Chemtai Salpeter says her knowledge of Israel was from the bible. “As a child we would read about Israel in the papers and the bible, we thought it was paradise.
“I decided to move to Israel following my uncle and my family supported me. They knew I was doing what was right for me,” She says. “My uncle, who was living in Israel, offered me a job and I took it. I thought I was coming to work, and wasn’t planning on staying.”
Speaking to Ynet she says she stayed because she met her husband. “I was 18 and never saw anything other than my village. coming to Israel was It was my first time on a plane. Life in Kenya is harder. You needed to work very hard to get what you want,” she says.
“In Israel everything is much simpler and easier. You have a grocery store everywhere, and you can buy what you need. It was difficult to get used to so many options to choose from.”
Chemtai Salpeter says she first competed as a runner when she was 1-years-old.
“Everyone had an equal starting point, no one had better clothing or shoes than the other.” She says. “We ran with whatever we had and played with in school. Of course, my father was with me in that competition. My father liked my enthusiasm for sports and realized I had potential, but he could only cheer me on and push me to succeed,” she says.
There were many people, big and small, cheering-on their relatives. My father was there too. I was nervous. I couldn’t contain my urge to win. I couldn’t focus,” she remembers.
“But after I started winning, it made me relax and focus. I felt I was really enjoying it. I slowly realized this was what I loved and wanted to do,” she says.
“After the competition my father told me ‘look how strong you are, you can do anything,’ and from there on in my mindset began changing.” She says. “Since winning that competition, I stopped comparing myself to others, I did was not afraid to face anyone. I was fearless.
Chemtai Salpeter says her father had not seen her in major competitions abroad and win medals. “He passed away three years after I arrived in Israel, she says. “After he died, I would pray in every competition that he would be watching me and would see how much I have grown. I prayed he could be proud of me,” she says.
“Today I realize my father is always with me, in everything I do, and that he made me what I am today.”
Now, she says she can do the same for her own children. “My oldest son, Roy, is eight-years-old and enjoys sports.
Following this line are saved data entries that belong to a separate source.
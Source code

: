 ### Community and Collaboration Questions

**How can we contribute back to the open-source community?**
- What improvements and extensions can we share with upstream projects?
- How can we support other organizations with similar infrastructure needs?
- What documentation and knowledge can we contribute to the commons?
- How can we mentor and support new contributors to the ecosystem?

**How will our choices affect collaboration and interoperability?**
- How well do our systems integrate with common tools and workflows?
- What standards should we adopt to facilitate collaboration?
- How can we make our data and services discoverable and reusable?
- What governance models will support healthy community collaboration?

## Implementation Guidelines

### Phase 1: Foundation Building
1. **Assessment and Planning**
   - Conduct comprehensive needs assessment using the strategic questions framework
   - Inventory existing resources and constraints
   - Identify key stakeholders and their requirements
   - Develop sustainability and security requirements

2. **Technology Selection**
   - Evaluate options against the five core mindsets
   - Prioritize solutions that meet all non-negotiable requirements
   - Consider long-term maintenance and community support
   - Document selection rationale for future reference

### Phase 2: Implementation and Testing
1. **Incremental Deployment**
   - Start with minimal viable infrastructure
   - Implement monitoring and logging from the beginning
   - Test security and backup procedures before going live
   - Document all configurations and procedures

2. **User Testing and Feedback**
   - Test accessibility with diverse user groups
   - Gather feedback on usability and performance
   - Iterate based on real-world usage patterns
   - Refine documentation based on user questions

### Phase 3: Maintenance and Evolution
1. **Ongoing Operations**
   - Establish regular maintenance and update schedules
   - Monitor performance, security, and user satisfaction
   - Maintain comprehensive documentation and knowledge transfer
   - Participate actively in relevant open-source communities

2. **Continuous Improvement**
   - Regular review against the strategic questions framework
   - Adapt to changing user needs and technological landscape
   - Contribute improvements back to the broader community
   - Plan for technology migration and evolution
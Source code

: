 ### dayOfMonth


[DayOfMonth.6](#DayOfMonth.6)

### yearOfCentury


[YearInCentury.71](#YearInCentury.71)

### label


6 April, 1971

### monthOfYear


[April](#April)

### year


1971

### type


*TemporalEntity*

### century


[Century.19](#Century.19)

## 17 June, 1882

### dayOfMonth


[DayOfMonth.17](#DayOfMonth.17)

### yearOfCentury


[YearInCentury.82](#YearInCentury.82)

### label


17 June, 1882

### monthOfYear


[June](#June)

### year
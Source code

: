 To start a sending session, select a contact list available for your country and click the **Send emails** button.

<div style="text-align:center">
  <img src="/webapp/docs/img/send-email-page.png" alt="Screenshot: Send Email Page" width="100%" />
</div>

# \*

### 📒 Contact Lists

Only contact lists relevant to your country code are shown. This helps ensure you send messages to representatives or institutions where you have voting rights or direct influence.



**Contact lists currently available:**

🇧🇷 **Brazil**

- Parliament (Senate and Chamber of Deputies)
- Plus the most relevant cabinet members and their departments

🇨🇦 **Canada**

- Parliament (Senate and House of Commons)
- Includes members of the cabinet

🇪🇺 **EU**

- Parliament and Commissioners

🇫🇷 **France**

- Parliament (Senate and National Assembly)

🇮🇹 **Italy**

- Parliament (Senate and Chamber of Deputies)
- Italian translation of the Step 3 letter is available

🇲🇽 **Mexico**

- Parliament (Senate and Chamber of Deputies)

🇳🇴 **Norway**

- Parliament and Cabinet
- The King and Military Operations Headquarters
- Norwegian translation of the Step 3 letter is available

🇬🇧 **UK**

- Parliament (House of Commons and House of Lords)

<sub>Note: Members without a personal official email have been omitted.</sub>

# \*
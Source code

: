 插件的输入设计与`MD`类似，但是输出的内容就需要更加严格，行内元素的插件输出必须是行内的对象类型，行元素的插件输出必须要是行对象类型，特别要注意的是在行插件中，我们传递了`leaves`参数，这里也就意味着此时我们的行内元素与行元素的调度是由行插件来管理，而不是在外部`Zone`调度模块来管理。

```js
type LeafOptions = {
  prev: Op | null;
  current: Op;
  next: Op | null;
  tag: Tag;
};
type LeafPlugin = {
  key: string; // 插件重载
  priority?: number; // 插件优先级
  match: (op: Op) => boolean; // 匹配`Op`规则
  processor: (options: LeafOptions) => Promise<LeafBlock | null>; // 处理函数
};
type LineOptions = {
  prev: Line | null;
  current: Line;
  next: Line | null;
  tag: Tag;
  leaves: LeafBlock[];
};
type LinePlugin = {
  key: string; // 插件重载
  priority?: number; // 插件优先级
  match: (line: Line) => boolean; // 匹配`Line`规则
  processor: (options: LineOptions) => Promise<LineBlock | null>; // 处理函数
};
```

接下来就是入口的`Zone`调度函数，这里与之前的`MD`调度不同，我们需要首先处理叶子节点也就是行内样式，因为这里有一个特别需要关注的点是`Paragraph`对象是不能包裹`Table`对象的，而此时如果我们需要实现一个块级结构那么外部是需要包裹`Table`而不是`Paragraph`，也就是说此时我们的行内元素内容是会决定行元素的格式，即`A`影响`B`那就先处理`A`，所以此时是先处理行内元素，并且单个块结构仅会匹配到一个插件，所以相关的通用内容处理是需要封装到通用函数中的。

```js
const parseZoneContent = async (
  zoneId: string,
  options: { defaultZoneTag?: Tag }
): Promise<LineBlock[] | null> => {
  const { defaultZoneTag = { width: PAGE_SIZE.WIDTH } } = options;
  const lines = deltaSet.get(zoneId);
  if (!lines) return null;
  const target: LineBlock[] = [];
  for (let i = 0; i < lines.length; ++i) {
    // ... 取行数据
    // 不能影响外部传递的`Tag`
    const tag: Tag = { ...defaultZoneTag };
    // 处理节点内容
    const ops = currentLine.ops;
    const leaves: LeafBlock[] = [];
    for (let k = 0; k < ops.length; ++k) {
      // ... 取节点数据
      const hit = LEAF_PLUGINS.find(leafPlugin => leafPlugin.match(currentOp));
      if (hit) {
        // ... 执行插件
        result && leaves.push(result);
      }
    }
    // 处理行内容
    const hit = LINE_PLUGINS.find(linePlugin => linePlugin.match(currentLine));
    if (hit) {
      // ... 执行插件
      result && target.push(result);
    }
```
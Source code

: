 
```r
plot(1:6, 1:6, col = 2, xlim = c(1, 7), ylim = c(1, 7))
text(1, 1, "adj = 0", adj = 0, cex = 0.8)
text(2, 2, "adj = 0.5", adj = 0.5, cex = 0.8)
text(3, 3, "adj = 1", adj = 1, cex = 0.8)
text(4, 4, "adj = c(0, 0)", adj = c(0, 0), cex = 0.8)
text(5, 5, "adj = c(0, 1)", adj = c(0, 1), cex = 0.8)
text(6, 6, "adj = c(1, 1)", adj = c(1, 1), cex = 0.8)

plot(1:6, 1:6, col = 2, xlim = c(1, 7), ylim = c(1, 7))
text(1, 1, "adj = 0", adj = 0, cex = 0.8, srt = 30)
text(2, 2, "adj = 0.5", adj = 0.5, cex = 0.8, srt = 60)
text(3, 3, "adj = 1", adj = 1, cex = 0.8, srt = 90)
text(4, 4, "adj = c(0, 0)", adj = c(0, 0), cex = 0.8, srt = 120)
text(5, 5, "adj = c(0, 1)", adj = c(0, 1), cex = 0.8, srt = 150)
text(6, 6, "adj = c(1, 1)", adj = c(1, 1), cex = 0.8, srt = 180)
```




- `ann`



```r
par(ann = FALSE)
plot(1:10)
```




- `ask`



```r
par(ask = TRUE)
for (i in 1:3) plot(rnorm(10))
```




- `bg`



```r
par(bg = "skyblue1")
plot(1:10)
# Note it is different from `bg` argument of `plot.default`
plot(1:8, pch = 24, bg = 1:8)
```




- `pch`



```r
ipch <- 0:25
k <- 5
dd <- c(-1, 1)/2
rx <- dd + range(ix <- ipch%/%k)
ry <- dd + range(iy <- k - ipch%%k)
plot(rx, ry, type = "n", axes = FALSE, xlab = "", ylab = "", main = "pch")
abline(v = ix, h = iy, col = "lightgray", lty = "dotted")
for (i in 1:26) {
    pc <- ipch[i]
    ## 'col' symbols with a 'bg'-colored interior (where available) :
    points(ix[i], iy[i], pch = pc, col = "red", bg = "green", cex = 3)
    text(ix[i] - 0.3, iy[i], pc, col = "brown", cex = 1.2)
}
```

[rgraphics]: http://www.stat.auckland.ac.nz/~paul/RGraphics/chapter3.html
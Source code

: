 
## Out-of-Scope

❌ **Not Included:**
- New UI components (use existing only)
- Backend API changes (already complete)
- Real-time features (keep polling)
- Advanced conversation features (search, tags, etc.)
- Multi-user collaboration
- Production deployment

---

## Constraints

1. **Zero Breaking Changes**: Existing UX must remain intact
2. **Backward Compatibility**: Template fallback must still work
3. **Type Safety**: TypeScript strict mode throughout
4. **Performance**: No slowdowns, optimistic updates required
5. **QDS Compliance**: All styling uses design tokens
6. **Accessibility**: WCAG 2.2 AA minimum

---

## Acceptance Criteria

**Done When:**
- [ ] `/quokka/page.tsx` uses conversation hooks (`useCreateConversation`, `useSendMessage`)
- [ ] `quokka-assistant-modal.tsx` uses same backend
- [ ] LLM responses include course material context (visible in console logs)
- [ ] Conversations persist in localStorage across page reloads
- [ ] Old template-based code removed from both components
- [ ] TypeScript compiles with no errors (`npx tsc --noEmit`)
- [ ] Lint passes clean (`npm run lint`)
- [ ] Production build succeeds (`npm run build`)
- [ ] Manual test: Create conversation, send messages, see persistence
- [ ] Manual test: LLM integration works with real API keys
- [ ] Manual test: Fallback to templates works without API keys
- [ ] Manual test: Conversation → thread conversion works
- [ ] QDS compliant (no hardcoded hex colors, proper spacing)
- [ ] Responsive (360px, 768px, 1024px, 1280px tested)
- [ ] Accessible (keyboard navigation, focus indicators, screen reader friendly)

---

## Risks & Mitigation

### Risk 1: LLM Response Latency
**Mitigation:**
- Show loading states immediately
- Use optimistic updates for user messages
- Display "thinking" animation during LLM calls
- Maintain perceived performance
He sees me working hard in training, running in marathons and he understands it’s not easy. No matter what he will do in the future, I will support him just as my father supported me,” she says.
“I went back to Kenya several times since I left,” She says. “Roy was with me. I took him to where I was born, and where I started running. Life there is different from what he knows. It’s curious to see how animals grow in a farm in freedom in Kenya, and how you take fresh produce straight from the farm. The visits don’t feel weird to me. Kenya is my second home, and where I first started running alongside my father.”